2. Ignore Tomorrow, Hire for Today.

“Next week” is tomorrow in Modern Time. Clearly define and understand what skills and knowledge your company needs today and in the future. Will you need fewer servers per section, more server assistants? Take a hard look at how the cultural gumbo of restaurant management (mixing generations, opinion, style and technology) is changing the very nature of our jobs.  How will the preponderance of pre-prepped products affect the design, feel, and number of bodies in the kitchen in the next three years? What about the effects of technology, robotics, Big Data?
Turnover thrives on bad training programs and poor communication. Now that Baby Boomers have earned and aged into the Area Director/Senior VP ranks of our industry, and Generation X managers are running units staffed with Gen Y/Z team members–giving new insight to the term “Generation Gap”– shouldn’t we asking some serious questions about the current relevance of our communication and training materials? Are they aimed and designed for the right mindset? Are we talking down a few generations in tone, style and format? Unlike the 1960’s, the generation gap today means not a lifestyle difference but more of a technology disconnect between the age groups. Relative to cyber-skills, we have Digital Aliens training Digital Immigrants and Digital Natives. And while I agree that we must evolve from hi-fi to wi-fi, I still know one thing for certain: that no matter what, the restaurant business will always be more about the anthropology than the technology.
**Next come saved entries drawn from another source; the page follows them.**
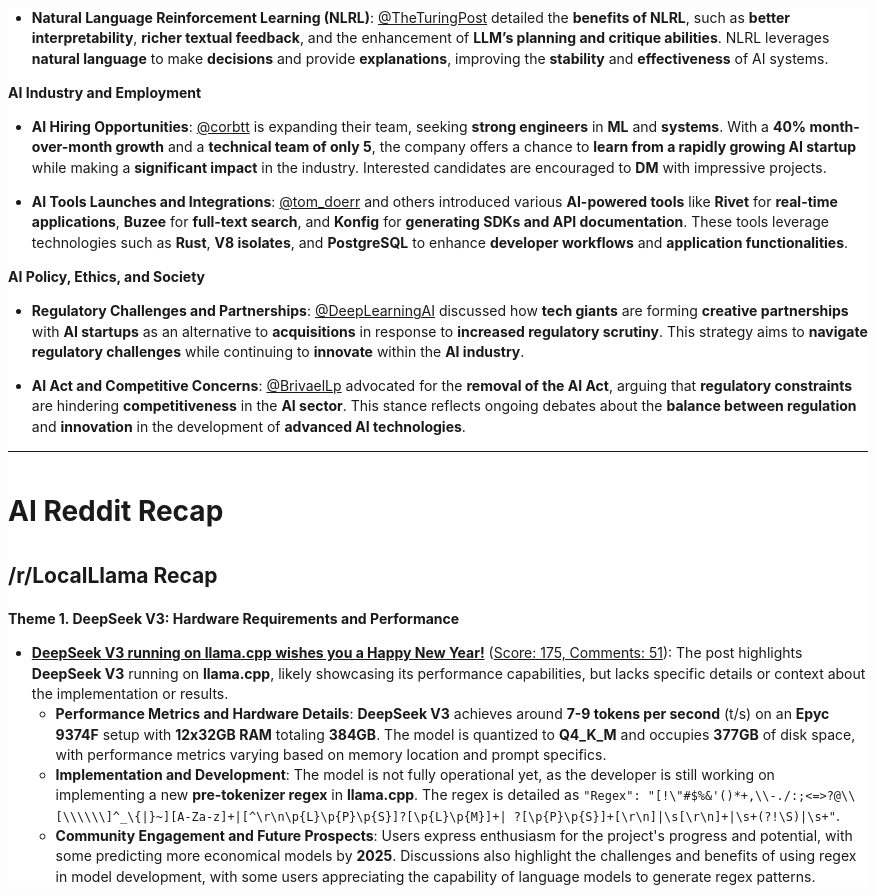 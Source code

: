 - **Natural Language Reinforcement Learning (NLRL)**: [@TheTuringPost](https://twitter.com/TheTuringPost/status/1873867266376527986) detailed the **benefits of NLRL**, such as **better interpretability**, **richer textual feedback**, and the enhancement of **LLM’s planning and critique abilities**. NLRL leverages **natural language** to make **decisions** and provide **explanations**, improving the **stability** and **effectiveness** of AI systems.

**AI Industry and Employment**

- **AI Hiring Opportunities**: [@corbtt](https://twitter.com/corbtt/status/1874159180032205310) is expanding their team, seeking **strong engineers** in **ML** and **systems**. With a **40% month-over-month growth** and a **technical team of only 5**, the company offers a chance to **learn from a rapidly growing AI startup** while making a **significant impact** in the industry. Interested candidates are encouraged to **DM** with impressive projects.

- **AI Tools Launches and Integrations**: [@tom_doerr](https://twitter.com/tom_doerr/status/1874034786244673883) and others introduced various **AI-powered tools** like **Rivet** for **real-time applications**, **Buzee** for **full-text search**, and **Konfig** for **generating SDKs and API documentation**. These tools leverage technologies such as **Rust**, **V8 isolates**, and **PostgreSQL** to enhance **developer workflows** and **application functionalities**.

**AI Policy, Ethics, and Society**

- **Regulatory Challenges and Partnerships**: [@DeepLearningAI](https://twitter.com/DeepLearningAI/status/1873881752545923334) discussed how **tech giants** are forming **creative partnerships** with **AI startups** as an alternative to **acquisitions** in response to **increased regulatory scrutiny**. This strategy aims to **navigate regulatory challenges** while continuing to **innovate** within the **AI industry**.

- **AI Act and Competitive Concerns**: [@BrivaelLp](https://twitter.com/BrivaelLp/status/1874028894892024220) advocated for the **removal of the AI Act**, arguing that **regulatory constraints** are hindering **competitiveness** in the **AI sector**. This stance reflects ongoing debates about the **balance between regulation** and **innovation** in the development of **advanced AI technologies**.


---

# AI Reddit Recap

## /r/LocalLlama Recap

**Theme 1. DeepSeek V3: Hardware Requirements and Performance**

- **[DeepSeek V3 running on llama.cpp wishes you a Happy New Year!](https://youtu.be/FzCEoTiqP7I)** ([Score: 175, Comments: 51](https://reddit.com/r/LocalLLaMA/comments/1hqidbs/deepseek_v3_running_on_llamacpp_wishes_you_a/)): The post highlights **DeepSeek V3** running on **llama.cpp**, likely showcasing its performance capabilities, but lacks specific details or context about the implementation or results.
  - **Performance Metrics and Hardware Details**: **DeepSeek V3** achieves around **7-9 tokens per second** (t/s) on an **Epyc 9374F** setup with **12x32GB RAM** totaling **384GB**. The model is quantized to **Q4_K_M** and occupies **377GB** of disk space, with performance metrics varying based on memory location and prompt specifics.
  - **Implementation and Development**: The model is not fully operational yet, as the developer is still working on implementing a new **pre-tokenizer regex** in **llama.cpp**. The regex is detailed as `"Regex": "[!\"#$%&'()*+,\\-./:;<=>?@\\[\\\\\\]^_\{|}~][A-Za-z]+|[^\r\n\p{L}\p{P}\p{S}]?[\p{L}\p{M}]+| ?[\p{P}\p{S}]+[\r\n]|\s[\r\n]+|\s+(?!\S)|\s+"`.
  - **Community Engagement and Future Prospects**: Users express enthusiasm for the project's progress and potential, with some predicting more economical models by **2025**. Discussions also highlight the challenges and benefits of using regex in model development, with some users appreciating the capability of language models to generate regex patterns.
3. Don’t let your employees know where they stand—good or bad.

What’s the old saying? ”Never let either good work go un-praised (if you see it, say it) or poor work go unnoticed (make it private and positive).” 

4. Don’t change with the times. Wait for the times to change you. 

The meaning of service is always changing since the customer is always changing. And, therefore, the meaning of any restaurant job or position is always changing because that customer (internal) is always-changing too. So make sure that you stay in sync with but slightly ahead of your customers (both employees and guests). Invest in the technology that keeps your team’s jobs easier and more effective and also keeps abreast of customer lifestyles. As Norman Brinker said: “Major in timing. If you get too far ahead of your customers, you’ll confuse them. If you get too far behind them, you’ll lose them.”

5. Play by the Rules. Lots of them.


A sure way to turnover more people is to over-burden them with rules and regulations. A better philosophy? Strong culture, thin rulebook. And it’s helpful to also recognize the difference between rules and principles. Rules tell your people what they can do.  Principles them what they cannot do. And as far as rules go, the bottom line is that only one thing matters anyway and Norman Brinker once again said it best: “Nothing is sacred other than that the guest returns.”